### Instructions for the task
Your response should contain every line from the data below that holds the string "textcolor".

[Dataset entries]

________

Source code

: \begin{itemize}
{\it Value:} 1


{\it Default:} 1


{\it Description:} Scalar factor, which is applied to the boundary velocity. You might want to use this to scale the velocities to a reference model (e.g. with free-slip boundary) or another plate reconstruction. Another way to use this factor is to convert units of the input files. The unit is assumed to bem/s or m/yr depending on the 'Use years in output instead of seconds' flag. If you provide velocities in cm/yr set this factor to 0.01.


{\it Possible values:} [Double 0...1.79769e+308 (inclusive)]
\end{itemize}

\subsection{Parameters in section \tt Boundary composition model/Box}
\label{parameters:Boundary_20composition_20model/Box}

________

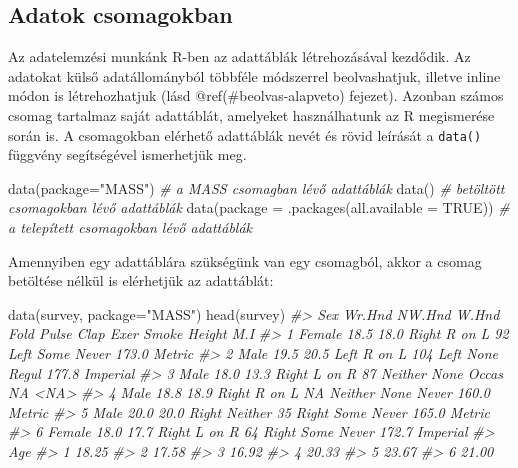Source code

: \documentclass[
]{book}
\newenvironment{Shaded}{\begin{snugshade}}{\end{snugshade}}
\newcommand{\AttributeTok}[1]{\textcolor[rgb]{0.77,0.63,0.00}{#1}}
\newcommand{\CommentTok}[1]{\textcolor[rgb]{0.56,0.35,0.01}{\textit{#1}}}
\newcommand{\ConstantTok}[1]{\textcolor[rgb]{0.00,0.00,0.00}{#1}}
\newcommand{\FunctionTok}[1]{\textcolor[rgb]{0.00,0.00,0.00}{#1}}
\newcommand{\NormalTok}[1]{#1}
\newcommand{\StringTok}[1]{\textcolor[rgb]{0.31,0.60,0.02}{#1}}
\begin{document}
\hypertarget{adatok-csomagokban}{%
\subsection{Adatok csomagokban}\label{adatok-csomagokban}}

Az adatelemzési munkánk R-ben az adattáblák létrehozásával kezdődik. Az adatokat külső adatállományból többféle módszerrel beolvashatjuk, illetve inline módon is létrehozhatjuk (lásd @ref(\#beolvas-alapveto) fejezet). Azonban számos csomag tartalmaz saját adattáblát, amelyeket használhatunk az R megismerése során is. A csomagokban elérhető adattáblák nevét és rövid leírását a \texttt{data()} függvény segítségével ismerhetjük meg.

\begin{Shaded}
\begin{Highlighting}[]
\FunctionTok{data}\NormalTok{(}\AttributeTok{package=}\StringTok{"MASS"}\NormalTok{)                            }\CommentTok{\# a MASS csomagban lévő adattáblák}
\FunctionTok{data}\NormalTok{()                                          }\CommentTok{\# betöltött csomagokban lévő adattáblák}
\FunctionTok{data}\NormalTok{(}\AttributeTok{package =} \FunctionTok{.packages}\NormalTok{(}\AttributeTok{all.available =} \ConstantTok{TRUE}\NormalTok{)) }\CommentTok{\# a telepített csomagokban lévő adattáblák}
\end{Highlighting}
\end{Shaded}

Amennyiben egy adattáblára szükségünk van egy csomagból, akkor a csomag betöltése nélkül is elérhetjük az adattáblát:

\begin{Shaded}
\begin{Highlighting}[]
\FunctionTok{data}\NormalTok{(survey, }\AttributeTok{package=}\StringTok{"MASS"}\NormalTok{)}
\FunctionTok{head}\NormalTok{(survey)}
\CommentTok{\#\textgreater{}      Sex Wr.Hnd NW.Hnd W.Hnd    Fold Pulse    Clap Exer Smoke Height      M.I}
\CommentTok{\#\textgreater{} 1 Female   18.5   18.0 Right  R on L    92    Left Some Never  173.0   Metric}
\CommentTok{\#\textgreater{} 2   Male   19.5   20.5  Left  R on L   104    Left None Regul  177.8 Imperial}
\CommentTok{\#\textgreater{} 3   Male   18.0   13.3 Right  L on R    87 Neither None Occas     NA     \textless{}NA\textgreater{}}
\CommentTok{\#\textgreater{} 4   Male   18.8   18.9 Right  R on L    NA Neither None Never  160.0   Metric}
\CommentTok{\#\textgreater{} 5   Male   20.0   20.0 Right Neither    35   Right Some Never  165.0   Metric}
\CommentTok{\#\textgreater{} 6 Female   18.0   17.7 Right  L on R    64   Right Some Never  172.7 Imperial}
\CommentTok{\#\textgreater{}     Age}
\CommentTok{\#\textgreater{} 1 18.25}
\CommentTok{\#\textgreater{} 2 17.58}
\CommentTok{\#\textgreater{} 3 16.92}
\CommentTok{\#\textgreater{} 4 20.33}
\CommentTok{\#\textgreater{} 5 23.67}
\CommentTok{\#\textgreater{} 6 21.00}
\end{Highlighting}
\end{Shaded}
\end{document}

________

### Output of the task
\newcommand{\AttributeTok}[1]{\textcolor[rgb]{0.77,0.63,0.00}{#1}}
\newcommand{\CommentTok}[1]{\textcolor[rgb]{0.56,0.35,0.01}{\textit{#1}}}
\newcommand{\ConstantTok}[1]{\textcolor[rgb]{0.00,0.00,0.00}{#1}}
\newcommand{\FunctionTok}[1]{\textcolor[rgb]{0.00,0.00,0.00}{#1}}
\newcommand{\StringTok}[1]{\textcolor[rgb]{0.31,0.60,0.02}{#1}}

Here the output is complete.